On 06.09.2012 10:44, Sven Van Caekenberghe wrote:
Mariano,
What would be wrong with something more elegant, like
consumeWhitespace
"Strip whitespaces from the input stream."
[ readStream atEnd not and: [ readStream peek isSeparator ] ]
whileTrue: [
readStream next ]
?
In my book #peek, which means a one-element pushback buffer, is a whole lot
less of a requirement that a general #position[:] interface which actually
assumes that all contents is in memory, a contradiction to the concept of
streaming.
Considering we are talking of PositionableStream subclasses, using the
position: protocol (also to implement peek) isn't exactly heresy. :)
Though, neglecting converter state (which in one case involves more than
position) when one does so is a bad idea.
Rewriting #peek to employ a buffer instead of position: for positionable
streams(double dispatched through saveStateOf:) purely for the sake of
not dealing with position: seems like a bad use of time imho, though
you'd lose the compexity of dd'ing through the converter, dealing with
the buffer translates into quite a few changes elsewhere.

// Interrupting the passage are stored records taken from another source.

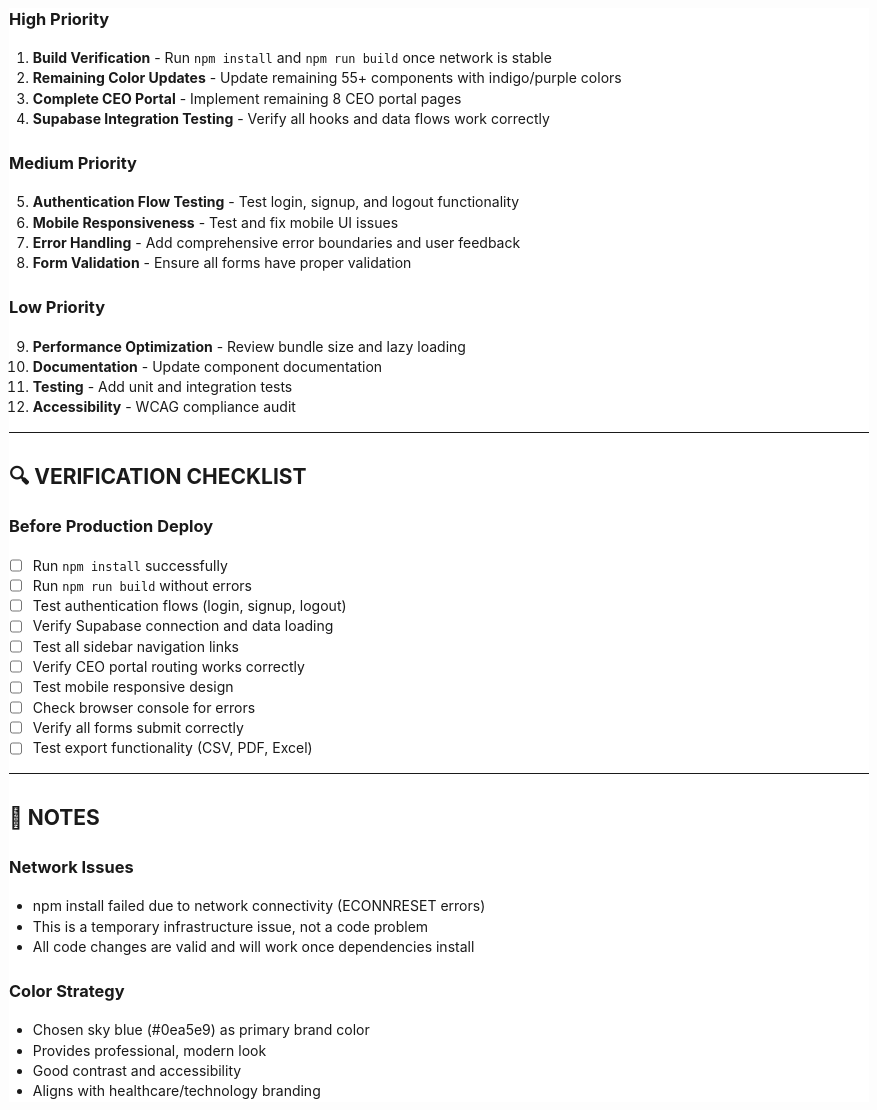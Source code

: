 ### High Priority
1. **Build Verification** - Run `npm install` and `npm run build` once network is stable
2. **Remaining Color Updates** - Update remaining 55+ components with indigo/purple colors
3. **Complete CEO Portal** - Implement remaining 8 CEO portal pages
4. **Supabase Integration Testing** - Verify all hooks and data flows work correctly

### Medium Priority
5. **Authentication Flow Testing** - Test login, signup, and logout functionality
6. **Mobile Responsiveness** - Test and fix mobile UI issues
7. **Error Handling** - Add comprehensive error boundaries and user feedback
8. **Form Validation** - Ensure all forms have proper validation

### Low Priority
9. **Performance Optimization** - Review bundle size and lazy loading
10. **Documentation** - Update component documentation
11. **Testing** - Add unit and integration tests
12. **Accessibility** - WCAG compliance audit

---

## 🔍 VERIFICATION CHECKLIST

### Before Production Deploy
- [ ] Run `npm install` successfully
- [ ] Run `npm run build` without errors
- [ ] Test authentication flows (login, signup, logout)
- [ ] Verify Supabase connection and data loading
- [ ] Test all sidebar navigation links
- [ ] Verify CEO portal routing works correctly
- [ ] Test mobile responsive design
- [ ] Check browser console for errors
- [ ] Verify all forms submit correctly
- [ ] Test export functionality (CSV, PDF, Excel)

---

## 📝 NOTES

### Network Issues
- npm install failed due to network connectivity (ECONNRESET errors)
- This is a temporary infrastructure issue, not a code problem
- All code changes are valid and will work once dependencies install

### Color Strategy
- Chosen sky blue (#0ea5e9) as primary brand color
- Provides professional, modern look
- Good contrast and accessibility
- Aligns with healthcare/technology branding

For non-positionable streams, a buffer is really the only choice though,
and isn't _that_ complicated to deal with in face of no arbitrary
position: changes.
(Ironically in light of the above, the use cases of
CompoundTextConverter, which is the one which _does_ care about other
state than position in saveStateOf:, should never necessitate arbitary
position: changes, so it seems targetted purely at making peek work)
Maybe these uglier versions are more efficient, but who can say for sure they
are correct ?
;-)
Sven
When it comes to streams on in-memory collections (like MBBOTS), using
peek shouldn't be very noticeable.
For streams with external sources, position: can be costly, inlining the
position book-keeping peek does (as MBFS>>skipSeparators does) might be
justified.
With the amount of whitespace one normally parse through, I sort of
doubt it even in that case.
Anyways, who can say for sure the peek approach is correct? ;)
As mentioned above, for MultiByteBinaryOrTextStreams using
CompoundTextConverters it won't be., since #peek in MBBOTS doesn't
account for converter state.
(Just like skipSeparators, which in addition does not account for
multibyte elements, the source of the bug Mariano ran into in the first
place, and why peek fixes his non-CompTextConv usecase)
TLDR;
- Yap, using peek is cleaner, and is a nicer implementation as long as
internally you use a buffer / position: is cheap.
- MultiByteBinaryOrTextStream>>#peek needs fixing, along the lines
Mariano originally intended for skipSeparaters wrt. copying what is done
in MultiByteFileStreams, in order to work correctly with all converters.
Cheers,
Henry